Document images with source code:
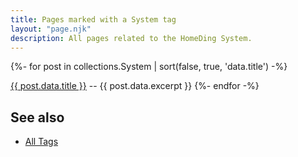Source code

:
 ```yaml
---
title: Pages marked with a System tag
layout: "page.njk"
description: All pages related to the HomeDing System.
---
```


{%- for post in collections.System | sort(false, true, 'data.title')  -%}
<p><a href="{{ post.url | url }}">{{ post.data.title }}</a> -- {{ post.data.excerpt }}
{%- endfor -%}

## See also

* [All Tags](/tag/index.md)
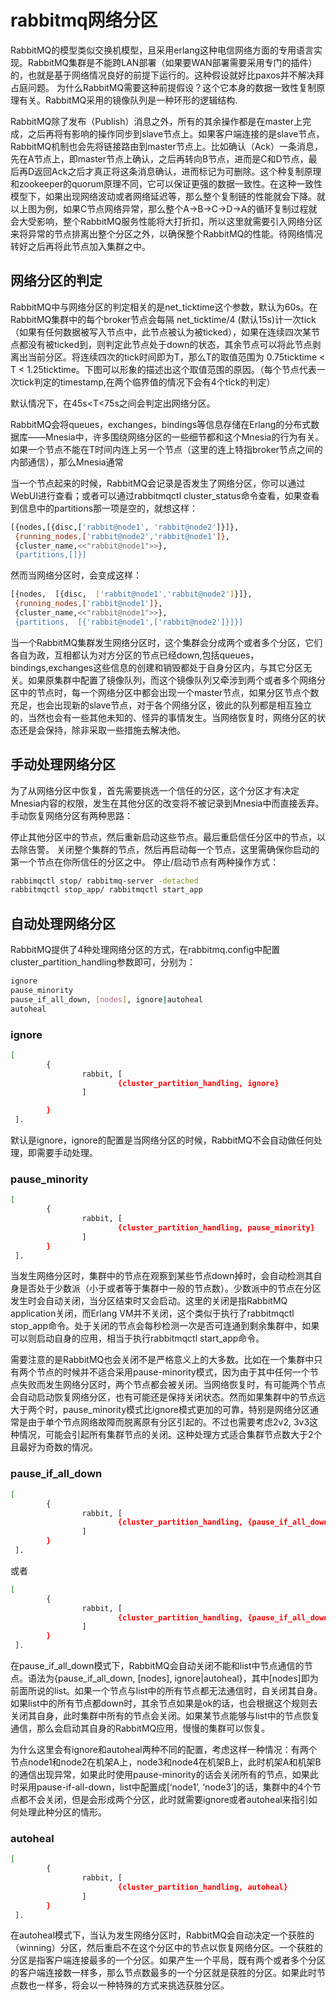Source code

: # rabbitmq网络分区

RabbitMQ的模型类似交换机模型，且采用erlang这种电信网络方面的专用语言实现。RabbitMQ集群是不能跨LAN部署（如果要WAN部署需要采用专门的插件）的，也就是基于网络情况良好的前提下运行的。这种假设就好比paxos并不解决拜占庭问题。
为什么RabbitMQ需要这种前提假设？这个它本身的数据一致性复制原理有关。RabbitMQ采用的镜像队列是一种环形的逻辑结构.

RabbitMQ除了发布（Publish）消息之外，所有的其余操作都是在master上完成，之后再将有影响的操作同步到slave节点上。如果客户端连接的是slave节点，RabbitMQ机制也会先将链接路由到master节点上。比如确认（Ack）一条消息，先在A节点上，即master节点上确认，之后再转向B节点，进而是C和D节点，最后再D返回Ack之后才真正将这条消息确认，进而标记为可删除。这个种复制原理和zookeeper的quorum原理不同，它可以保证更强的数据一致性。在这种一致性模型下，如果出现网络波动或者网络延迟等，那么整个复制链的性能就会下降。就以上图为例，如果C节点网络异常，那么整个A->B->C->D->A的循环复制过程就会大受影响，整个RabbitMQ服务性能将大打折扣，所以这里就需要引入网络分区来将异常的节点排离出整个分区之外，以确保整个RabbitMQ的性能。待网络情况转好之后再将此节点加入集群之中。

## 网络分区的判定
RabbitMQ中与网络分区的判定相关的是net_ticktime这个参数，默认为60s。在RabbitMQ集群中的每个broker节点会每隔 net_ticktime/4 (默认15s)计一次tick（如果有任何数据被写入节点中，此节点被认为被ticked），如果在连续四次某节点都没有被ticked到，则判定此节点处于down的状态，其余节点可以将此节点剥离出当前分区。将连续四次的tick时间即为T，那么T的取值范围为 0.75ticktime < T < 1.25ticktime。下图可以形象的描述出这个取值范围的原因。（每个节点代表一次tick判定的timestamp,在两个临界值的情况下会有4个tick的判定）

默认情况下，在45s<T<75s之间会判定出网络分区。

RabbitMQ会将queues，exchanges，bindings等信息存储在Erlang的分布式数据库——Mnesia中，许多围绕网络分区的一些细节都和这个Mnesia的行为有关。如果一个节点不能在T时间内连上另一个节点（这里的连上特指broker节点之间的内部通信），那么Mnesia通常

当一个节点起来的时候，RabbitMQ会记录是否发生了网络分区，你可以通过WebUI进行查看；或者可以通过rabbitmqctl cluster_status命令查看，如果查看到信息中的partitions那一项是空的，就想这样：
```sh
[{nodes,[{disc,['rabbit@node1', 'rabbit@node2']}]},
 {running_nodes,['rabbit@node2','rabbit@node1']},
 {cluster_name,<<"rabbit@node1">>},
 {partitions,[]}]
```

然而当网络分区时，会变成这样：
```sh
[{nodes,  [{disc,  ['rabbit@node1','rabbit@node2']}]},
 {running_nodes,['rabbit@node1']},
 {cluster_name,<<"rabbit@node1">>},
 {partitions,  [{'rabbit@node1',['rabbit@node2']}]}]
```

当一个RabbitMQ集群发生网络分区时，这个集群会分成两个或者多个分区，它们各自为政，互相都认为对方分区的节点已经down,包括queues，bindings,exchanges这些信息的创建和销毁都处于自身分区内，与其它分区无关。如果原集群中配置了镜像队列，而这个镜像队列又牵涉到两个或者多个网络分区中的节点时，每一个网络分区中都会出现一个master节点，如果分区节点个数充足，也会出现新的slave节点，对于各个网络分区，彼此的队列都是相互独立的，当然也会有一些其他未知的、怪异的事情发生。当网络恢复时，网络分区的状态还是会保持，除非采取一些措施去解决他。

## 手动处理网络分区
为了从网络分区中恢复，首先需要挑选一个信任的分区，这个分区才有决定Mnesia内容的权限，发生在其他分区的改变将不被记录到Mnesia中而直接丢弃。手动恢复网络分区有两种思路：

停止其他分区中的节点，然后重新启动这些节点。最后重启信任分区中的节点，以去除告警。
关闭整个集群的节点，然后再启动每一个节点，这里需确保你启动的第一个节点在你所信任的分区之中。
停止/启动节点有两种操作方式：
```sh
rabbimqctl stop/ rabbitmq-server -detached
rabbitmqctl stop_app/ rabbitmqctl start_app
```

## 自动处理网络分区
RabbitMQ提供了4种处理网络分区的方式，在rabbitmq.config中配置cluster_partition_handling参数即可，分别为：
```sh
ignore
pause_minority
pause_if_all_down, [nodes], ignore|autoheal
autoheal
```

### ignore
```sh
[
        {
                rabbit, [
                        {cluster_partition_handling, ignore}
                ]

        }
 ].
```
默认是ignore，ignore的配置是当网络分区的时候，RabbitMQ不会自动做任何处理，即需要手动处理。

### pause_minority
```sh
[
        {
                rabbit, [
                        {cluster_partition_handling, pause_minority}
                ]
        }
 ].
```
当发生网络分区时，集群中的节点在观察到某些节点down掉时，会自动检测其自身是否处于少数派（小于或者等于集群中一般的节点数）。少数派中的节点在分区发生时会自动关闭，当分区结束时又会启动。这里的关闭是指RabbitMQ application关闭，而Erlang VM并不关闭，这个类似于执行了rabbitmqctl stop_app命令。处于关闭的节点会每秒检测一次是否可连通到剩余集群中，如果可以则启动自身的应用，相当于执行rabbitmqctl start_app命令。

需要注意的是RabbitMQ也会关闭不是严格意义上的大多数。比如在一个集群中只有两个节点的时候并不适合采用pause-minority模式，因为由于其中任何一个节点失败而发生网络分区时，两个节点都会被关闭。当网络恢复时，有可能两个节点会自动启动恢复网络分区，也有可能还是保持关闭状态。然而如果集群中的节点远大于两个时，pause_minority模式比ignore模式更加的可靠，特别是网络分区通常是由于单个节点网络故障而脱离原有分区引起的。不过也需要考虑2v2, 3v3这种情况，可能会引起所有集群节点的关闭。这种处理方式适合集群节点数大于2个且最好为奇数的情况。

### pause_if_all_down
```sh
[
        {
                rabbit, [
                        {cluster_partition_handling, {pause_if_all_down,  ['rabbit@node1'], ignore}}
                ]
        }
 ].
```
或者
```sh
[
        {
                rabbit, [
                        {cluster_partition_handling, {pause_if_all_down,  ['rabbit@node1'], autoheal}}
                ]
        }
 ].
```
在pause_if_all_down模式下，RabbitMQ会自动关闭不能和list中节点通信的节点。语法为{pause_if_all_down, [nodes], ignore|autoheal}，其中[nodes]即为前面所说的list。如果一个节点与list中的所有节点都无法通信时，自关闭其自身。如果list中的所有节点都down时，其余节点如果是ok的话，也会根据这个规则去关闭其自身，此时集群中所有的节点会关闭。如果某节点能够与list中的节点恢复通信，那么会启动其自身的RabbitMQ应用，慢慢的集群可以恢复。

为什么这里会有ignore和autoheal两种不同的配置，考虑这样一种情况：有两个节点node1和node2在机架A上，node3和node4在机架B上，此时机架A和机架B的通信出现异常，如果此时使用pause-minority的话会关闭所有的节点，如果此时采用pause-if-all-down，list中配置成[‘node1’, ‘node3’]的话，集群中的4个节点都不会关闭，但是会形成两个分区，此时就需要ignore或者autoheal来指引如何处理此种分区的情形。

### autoheal
```sh
[
        {
                rabbit, [
                        {cluster_partition_handling, autoheal}
                ]
        }
 ].
```
在autoheal模式下，当认为发生网络分区时，RabbitMQ会自动决定一个获胜的（winning）分区，然后重启不在这个分区中的节点以恢复网络分区。一个获胜的分区是指客户端连接最多的一个分区。如果产生一个平局，既有两个或者多个分区的客户端连接数一样多，那么节点数最多的一个分区就是获胜的分区。如果此时节点数也一样多，将会以一种特殊的方式来挑选获胜分区。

_EXERCISE DIRECTIONS_
Without the pictures, write out the lines from the beginning of the entries through the line with "RabbitMQ会将queu".

_PROBLEM SOLUTION_
Source code

:
 ```yaml
---
title: Pages marked with a System tag
layout: "page.njk"
description: All pages related to the HomeDing System.
---
```


{%- for post in collections.System | sort(false, true, 'data.title')  -%}
<p><a href="{{ post.url | url }}">{{ post.data.title }}</a> -- {{ post.data.excerpt }}
{%- endfor -%}

## See also

* [All Tags](/tag/index.md)
Source code

: # rabbitmq网络分区

RabbitMQ的模型类似交换机模型，且采用erlang这种电信网络方面的专用语言实现。RabbitMQ集群是不能跨LAN部署（如果要WAN部署需要采用专门的插件）的，也就是基于网络情况良好的前提下运行的。这种假设就好比paxos并不解决拜占庭问题。
为什么RabbitMQ需要这种前提假设？这个它本身的数据一致性复制原理有关。RabbitMQ采用的镜像队列是一种环形的逻辑结构.

RabbitMQ除了发布（Publish）消息之外，所有的其余操作都是在master上完成，之后再将有影响的操作同步到slave节点上。如果客户端连接的是slave节点，RabbitMQ机制也会先将链接路由到master节点上。比如确认（Ack）一条消息，先在A节点上，即master节点上确认，之后再转向B节点，进而是C和D节点，最后再D返回Ack之后才真正将这条消息确认，进而标记为可删除。这个种复制原理和zookeeper的quorum原理不同，它可以保证更强的数据一致性。在这种一致性模型下，如果出现网络波动或者网络延迟等，那么整个复制链的性能就会下降。就以上图为例，如果C节点网络异常，那么整个A->B->C->D->A的循环复制过程就会大受影响，整个RabbitMQ服务性能将大打折扣，所以这里就需要引入网络分区来将异常的节点排离出整个分区之外，以确保整个RabbitMQ的性能。待网络情况转好之后再将此节点加入集群之中。

## 网络分区的判定
RabbitMQ中与网络分区的判定相关的是net_ticktime这个参数，默认为60s。在RabbitMQ集群中的每个broker节点会每隔 net_ticktime/4 (默认15s)计一次tick（如果有任何数据被写入节点中，此节点被认为被ticked），如果在连续四次某节点都没有被ticked到，则判定此节点处于down的状态，其余节点可以将此节点剥离出当前分区。将连续四次的tick时间即为T，那么T的取值范围为 0.75ticktime < T < 1.25ticktime。下图可以形象的描述出这个取值范围的原因。（每个节点代表一次tick判定的timestamp,在两个临界值的情况下会有4个tick的判定）

默认情况下，在45s<T<75s之间会判定出网络分区。

RabbitMQ会将queues，exchanges，bindings等信息存储在Erlang的分布式数据库——Mnesia中，许多围绕网络分区的一些细节都和这个Mnesia的行为有关。如果一个节点不能在T时间内连上另一个节点（这里的连上特指broker节点之间的内部通信），那么Mnesia通常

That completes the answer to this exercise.